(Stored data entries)
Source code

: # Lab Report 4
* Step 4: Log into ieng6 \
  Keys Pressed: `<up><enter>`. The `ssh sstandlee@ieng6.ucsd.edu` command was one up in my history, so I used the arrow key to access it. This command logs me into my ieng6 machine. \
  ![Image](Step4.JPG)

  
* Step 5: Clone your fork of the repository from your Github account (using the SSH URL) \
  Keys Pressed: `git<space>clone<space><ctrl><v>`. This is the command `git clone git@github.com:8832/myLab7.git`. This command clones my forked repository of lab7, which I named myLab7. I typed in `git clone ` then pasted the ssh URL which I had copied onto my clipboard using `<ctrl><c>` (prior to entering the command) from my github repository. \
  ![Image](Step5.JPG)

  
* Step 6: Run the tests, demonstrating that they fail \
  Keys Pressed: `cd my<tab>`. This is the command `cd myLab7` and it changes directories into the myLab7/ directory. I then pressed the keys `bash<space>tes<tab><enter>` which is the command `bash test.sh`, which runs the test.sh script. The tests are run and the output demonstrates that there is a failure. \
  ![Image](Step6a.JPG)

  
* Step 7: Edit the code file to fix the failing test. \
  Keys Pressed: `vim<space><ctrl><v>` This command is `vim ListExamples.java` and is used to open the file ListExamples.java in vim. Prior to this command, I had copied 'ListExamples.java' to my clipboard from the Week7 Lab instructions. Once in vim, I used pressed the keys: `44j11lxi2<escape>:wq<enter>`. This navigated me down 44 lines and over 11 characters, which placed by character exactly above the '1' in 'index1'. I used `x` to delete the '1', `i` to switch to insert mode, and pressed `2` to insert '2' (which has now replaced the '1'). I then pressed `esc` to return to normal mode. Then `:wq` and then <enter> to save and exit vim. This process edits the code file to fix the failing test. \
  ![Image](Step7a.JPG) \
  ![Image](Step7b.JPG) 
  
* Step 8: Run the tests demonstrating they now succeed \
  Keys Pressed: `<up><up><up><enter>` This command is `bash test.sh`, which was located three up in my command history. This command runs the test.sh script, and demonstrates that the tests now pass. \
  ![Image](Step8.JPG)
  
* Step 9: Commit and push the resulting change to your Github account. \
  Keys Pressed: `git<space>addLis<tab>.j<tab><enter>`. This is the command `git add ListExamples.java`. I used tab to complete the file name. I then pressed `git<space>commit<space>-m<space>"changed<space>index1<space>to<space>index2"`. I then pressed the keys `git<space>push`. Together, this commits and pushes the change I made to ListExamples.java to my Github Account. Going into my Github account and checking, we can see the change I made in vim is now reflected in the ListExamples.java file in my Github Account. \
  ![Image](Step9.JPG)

Problem description: Copy out all the lines of the records that include "Image".

Expected answer:
  ![Image](Step4.JPG)
  ![Image](Step5.JPG)
  ![Image](Step6a.JPG)
  ![Image](Step7a.JPG) \
  ![Image](Step7b.JPG) 
  ![Image](Step8.JPG)
  ![Image](Step9.JPG)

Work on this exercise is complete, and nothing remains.